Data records
—————
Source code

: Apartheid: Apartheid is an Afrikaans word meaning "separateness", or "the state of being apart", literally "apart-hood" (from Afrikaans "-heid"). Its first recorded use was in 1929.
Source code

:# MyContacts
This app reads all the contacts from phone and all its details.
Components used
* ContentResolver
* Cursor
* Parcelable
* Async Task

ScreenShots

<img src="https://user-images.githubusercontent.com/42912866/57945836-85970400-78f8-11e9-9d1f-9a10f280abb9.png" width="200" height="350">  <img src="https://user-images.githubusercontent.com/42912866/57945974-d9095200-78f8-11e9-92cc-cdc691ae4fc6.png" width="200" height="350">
—————
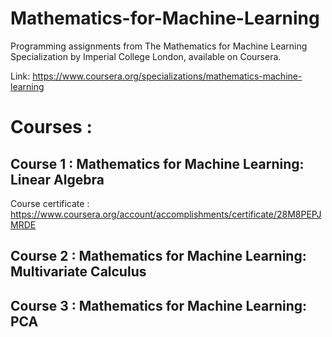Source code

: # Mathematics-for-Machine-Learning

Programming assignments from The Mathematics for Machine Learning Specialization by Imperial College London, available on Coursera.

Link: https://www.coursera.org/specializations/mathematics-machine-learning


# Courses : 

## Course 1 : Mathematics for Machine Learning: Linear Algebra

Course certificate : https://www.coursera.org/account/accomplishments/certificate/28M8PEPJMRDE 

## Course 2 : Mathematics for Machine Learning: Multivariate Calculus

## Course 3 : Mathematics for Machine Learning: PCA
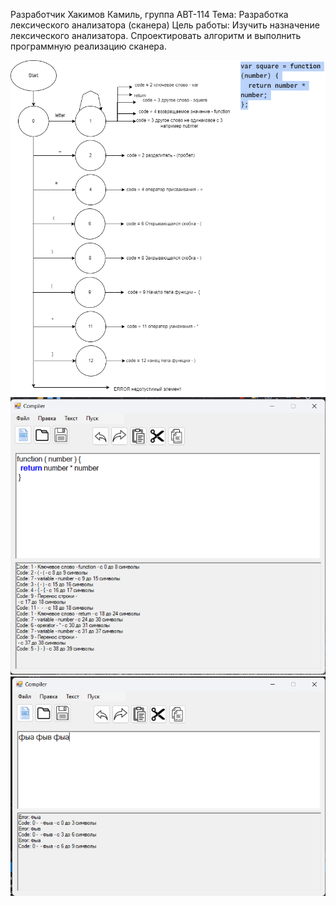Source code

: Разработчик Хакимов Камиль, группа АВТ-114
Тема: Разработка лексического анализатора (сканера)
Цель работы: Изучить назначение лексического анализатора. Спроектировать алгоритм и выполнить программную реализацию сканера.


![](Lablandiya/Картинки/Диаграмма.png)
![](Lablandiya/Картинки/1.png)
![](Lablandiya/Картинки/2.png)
—————
In how many lines of the data does the word "анализатора" appear? Respond with the number and nothing more.

Output below:
2